Except for the pictures, output the records in full and exactly.

Records supplied START

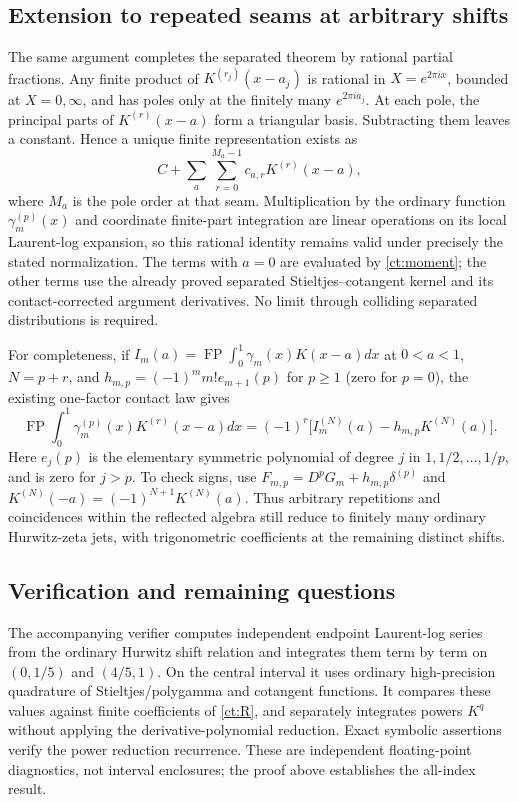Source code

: \subsection{Extension to repeated seams at arbitrary shifts}

The same argument completes the separated theorem by rational partial
fractions. Any finite product of $K^{(r_j)}(x-a_j)$ is rational in
$X=e^{2\pi ix}$, bounded at $X=0,\infty$, and has poles only at the
finitely many $e^{2\pi ia_j}$. At each pole, the principal parts of
$K^{(r)}(x-a)$ form a triangular basis. Subtracting them leaves a
constant. Hence a unique finite representation exists as
\[
 C+\sum_a\sum_{r=0}^{M_a-1}c_{a,r}K^{(r)}(x-a),
\]
where $M_a$ is the pole order at that seam. Multiplication by the ordinary
function $\gamma_m^{(p)}(x)$ and coordinate finite-part integration are
linear operations on its local Laurent-log expansion, so this rational
identity remains valid under precisely the stated normalization. The
terms with $a=0$ are evaluated by \eqref{ct:moment}; the other terms use
the already proved separated Stieltjes--cotangent kernel and its
contact-corrected argument derivatives. No limit through colliding
separated distributions is required.

For completeness, if
$I_m(a)=\operatorname{FP}\int_0^1\gamma_m(x)K(x-a)dx$ at $0<a<1$,
$N=p+r$, and
$h_{m,p}=(-1)^m m!e_{m+1}(p)$ for $p\ge1$ (zero for $p=0$),
the existing one-factor contact law \cite{RepoMain,RepoTriple} gives
\[
 \operatorname{FP}\int_0^1\gamma_m^{(p)}(x)K^{(r)}(x-a)dx
       =(-1)^r\bigl[I_m^{(N)}(a)-h_{m,p}K^{(N)}(a)\bigr].
\]
Here $e_j(p)$ is the elementary symmetric polynomial of degree $j$ in
$1,1/2,\ldots,1/p$, and is zero for $j>p$. To check signs, use
$F_{m,p}=D^pG_m+h_{m,p}\delta^{(p)}$ and
$K^{(N)}(-a)=(-1)^{N+1}K^{(N)}(a)$. Thus arbitrary repetitions and
coincidences within the reflected algebra still reduce to finitely many
ordinary Hurwitz-zeta jets, with trigonometric coefficients at the
remaining distinct shifts.

\subsection{Verification and remaining questions}

The accompanying verifier computes independent endpoint Laurent-log
series from the ordinary Hurwitz shift relation and integrates them
term by term on $(0,1/5)$ and $(4/5,1)$. On the central interval it uses
ordinary high-precision quadrature of Stieltjes/polygamma and cotangent
functions. It compares these values against finite coefficients of
\eqref{ct:R}, and separately integrates powers $K^q$ without applying
the derivative-polynomial reduction. Exact symbolic assertions verify
the power reduction recurrence. These are independent floating-point
diagnostics, not interval enclosures; the proof above establishes the
all-index result.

Records supplied END

[Result of this task]
Source code

: \subsection{Extension to repeated seams at arbitrary shifts}

The same argument completes the separated theorem by rational partial
fractions. Any finite product of $K^{(r_j)}(x-a_j)$ is rational in
$X=e^{2\pi ix}$, bounded at $X=0,\infty$, and has poles only at the
finitely many $e^{2\pi ia_j}$. At each pole, the principal parts of
$K^{(r)}(x-a)$ form a triangular basis. Subtracting them leaves a
constant. Hence a unique finite representation exists as
\[
 C+\sum_a\sum_{r=0}^{M_a-1}c_{a,r}K^{(r)}(x-a),
\]
where $M_a$ is the pole order at that seam. Multiplication by the ordinary
function $\gamma_m^{(p)}(x)$ and coordinate finite-part integration are
linear operations on its local Laurent-log expansion, so this rational
identity remains valid under precisely the stated normalization. The
terms with $a=0$ are evaluated by \eqref{ct:moment}; the other terms use
the already proved separated Stieltjes--cotangent kernel and its
contact-corrected argument derivatives. No limit through colliding
separated distributions is required.

For completeness, if
$I_m(a)=\operatorname{FP}\int_0^1\gamma_m(x)K(x-a)dx$ at $0<a<1$,
$N=p+r$, and
$h_{m,p}=(-1)^m m!e_{m+1}(p)$ for $p\ge1$ (zero for $p=0$),
the existing one-factor contact law \cite{RepoMain,RepoTriple} gives
\[
 \operatorname{FP}\int_0^1\gamma_m^{(p)}(x)K^{(r)}(x-a)dx
       =(-1)^r\bigl[I_m^{(N)}(a)-h_{m,p}K^{(N)}(a)\bigr].
\]
Here $e_j(p)$ is the elementary symmetric polynomial of degree $j$ in
$1,1/2,\ldots,1/p$, and is zero for $j>p$. To check signs, use
$F_{m,p}=D^pG_m+h_{m,p}\delta^{(p)}$ and
$K^{(N)}(-a)=(-1)^{N+1}K^{(N)}(a)$. Thus arbitrary repetitions and
coincidences within the reflected algebra still reduce to finitely many
ordinary Hurwitz-zeta jets, with trigonometric coefficients at the
remaining distinct shifts.

\subsection{Verification and remaining questions}

The accompanying verifier computes independent endpoint Laurent-log
series from the ordinary Hurwitz shift relation and integrates them
term by term on $(0,1/5)$ and $(4/5,1)$. On the central interval it uses
ordinary high-precision quadrature of Stieltjes/polygamma and cotangent
functions. It compares these values against finite coefficients of
\eqref{ct:R}, and separately integrates powers $K^q$ without applying
the derivative-polynomial reduction. Exact symbolic assertions verify
the power reduction recurrence. These are independent floating-point
diagnostics, not interval enclosures; the proof above establishes the
all-index result.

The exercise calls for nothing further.